Quell’idiota di Berlino

Novantasette anni fa, nella notte tra l’8 e il 9 novembre 1923, alla guida di reparti della SA, di Freikorps e di forze dell’estrema destra, Adolf Hitler tentava un putsch che, sulla scorta della mussoliniana “marcia su Roma”, avrebbe dovuto rovesciare il governo bavarese di Monaco per poi marciare su Berlino. Il colpo di Stato fallì e Hitler, tratto in arresto, venne imprigionato nella fortezza di Landsberg.

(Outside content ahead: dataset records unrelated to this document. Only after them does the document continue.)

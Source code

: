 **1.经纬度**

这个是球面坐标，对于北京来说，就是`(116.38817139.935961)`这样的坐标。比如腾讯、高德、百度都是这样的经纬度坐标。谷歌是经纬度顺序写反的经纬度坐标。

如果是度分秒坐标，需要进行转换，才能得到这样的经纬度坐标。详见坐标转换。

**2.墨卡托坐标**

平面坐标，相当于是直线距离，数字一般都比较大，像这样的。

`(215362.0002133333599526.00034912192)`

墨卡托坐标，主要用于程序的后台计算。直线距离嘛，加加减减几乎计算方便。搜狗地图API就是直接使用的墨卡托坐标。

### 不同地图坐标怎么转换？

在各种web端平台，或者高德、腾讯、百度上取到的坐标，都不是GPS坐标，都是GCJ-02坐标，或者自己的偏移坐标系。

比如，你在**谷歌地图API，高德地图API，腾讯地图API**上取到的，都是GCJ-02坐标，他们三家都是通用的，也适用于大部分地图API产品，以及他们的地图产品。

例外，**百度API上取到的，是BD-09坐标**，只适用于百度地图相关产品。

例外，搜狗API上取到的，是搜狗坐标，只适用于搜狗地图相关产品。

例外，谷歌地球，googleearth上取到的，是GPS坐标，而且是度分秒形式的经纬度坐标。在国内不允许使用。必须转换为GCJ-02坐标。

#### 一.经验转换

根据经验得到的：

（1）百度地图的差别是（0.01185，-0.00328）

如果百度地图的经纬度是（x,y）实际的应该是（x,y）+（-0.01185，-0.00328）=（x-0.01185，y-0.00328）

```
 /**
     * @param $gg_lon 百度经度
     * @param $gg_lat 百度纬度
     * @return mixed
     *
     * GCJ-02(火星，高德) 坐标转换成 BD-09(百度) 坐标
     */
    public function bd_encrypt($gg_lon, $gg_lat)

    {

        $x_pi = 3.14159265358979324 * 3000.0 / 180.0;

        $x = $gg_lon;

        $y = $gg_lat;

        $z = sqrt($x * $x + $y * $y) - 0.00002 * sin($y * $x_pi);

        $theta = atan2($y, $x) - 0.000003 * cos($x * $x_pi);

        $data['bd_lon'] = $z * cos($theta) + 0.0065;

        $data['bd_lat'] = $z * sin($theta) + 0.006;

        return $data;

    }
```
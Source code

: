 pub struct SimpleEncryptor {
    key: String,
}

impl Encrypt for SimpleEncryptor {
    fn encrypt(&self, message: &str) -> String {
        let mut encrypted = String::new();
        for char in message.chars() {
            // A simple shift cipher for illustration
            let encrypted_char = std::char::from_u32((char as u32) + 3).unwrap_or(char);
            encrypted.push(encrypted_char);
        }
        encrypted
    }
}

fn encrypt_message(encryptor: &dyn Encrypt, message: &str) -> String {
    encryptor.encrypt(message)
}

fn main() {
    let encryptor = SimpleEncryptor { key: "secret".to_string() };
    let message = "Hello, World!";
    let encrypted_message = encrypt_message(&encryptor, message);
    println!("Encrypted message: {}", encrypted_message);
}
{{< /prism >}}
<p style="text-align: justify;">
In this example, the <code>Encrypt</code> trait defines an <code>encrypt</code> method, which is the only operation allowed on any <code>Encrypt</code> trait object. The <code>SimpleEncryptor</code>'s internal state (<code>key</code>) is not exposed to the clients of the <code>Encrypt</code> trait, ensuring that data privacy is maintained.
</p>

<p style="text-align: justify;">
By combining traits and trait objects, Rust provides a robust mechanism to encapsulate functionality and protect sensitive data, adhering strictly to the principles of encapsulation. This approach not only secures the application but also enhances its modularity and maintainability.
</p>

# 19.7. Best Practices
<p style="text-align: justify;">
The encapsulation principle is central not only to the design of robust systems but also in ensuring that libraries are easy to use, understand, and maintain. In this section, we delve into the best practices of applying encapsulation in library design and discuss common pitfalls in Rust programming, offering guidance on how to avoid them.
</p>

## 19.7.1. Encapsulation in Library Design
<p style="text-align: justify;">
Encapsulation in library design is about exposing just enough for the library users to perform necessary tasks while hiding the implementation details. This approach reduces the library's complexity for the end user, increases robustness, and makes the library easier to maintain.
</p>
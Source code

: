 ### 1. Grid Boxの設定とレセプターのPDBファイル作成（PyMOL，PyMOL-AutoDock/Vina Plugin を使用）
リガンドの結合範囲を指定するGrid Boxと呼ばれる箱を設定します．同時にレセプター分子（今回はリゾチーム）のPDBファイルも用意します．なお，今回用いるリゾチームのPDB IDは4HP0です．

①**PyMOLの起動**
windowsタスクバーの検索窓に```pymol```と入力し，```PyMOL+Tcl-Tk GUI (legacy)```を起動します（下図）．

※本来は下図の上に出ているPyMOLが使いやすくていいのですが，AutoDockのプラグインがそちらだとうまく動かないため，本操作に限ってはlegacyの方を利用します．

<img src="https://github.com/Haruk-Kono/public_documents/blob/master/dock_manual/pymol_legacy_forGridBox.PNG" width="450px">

Nella notte fra l’8 e il 9 novembre del 1923, Adolf Hitler, alla guida dei reparti delle SA, dei Freikorps e di altre forze dell’estrema destra, tentava l’insurrezione armata, il colpo di Stato: il putsch di Monaco. L’obiettivo era quello di sequestrare i capi del governo bavarese per poi marciare su Berlino. Il dittatore della Baviera, il dottor Gustav von Kahr, nella birreria Burger-Brauker, aveva appena incominciato il suo discorso, col quale presentava il suo piano di governo: “Il primo ed il più grande compito di fronte al germanesimo è di restituirgli la sua libertà. Se non vi riusciamo, esso è destinato a scomparire dal novero delle grandi razze. Bisogna incominciare con rafforzare l’autorità dello Stato e coltivare l’idea nazionale nelle regioni occupate dai francesi e particolarmente il Alsazia. Il più forte uomo politico della terra non può fare nulla se non…”. La voce di Kahr venne interrotta da un boato, dal suono del grande portone d’ingresso che venne spalancato con un violento calcio. Era Hitler. I mille presenti in sala trattennero il fiato e il preoccupato presidente del Consiglio bavarese, von Knilling, guardava i suoi ministri seduti in prima fila.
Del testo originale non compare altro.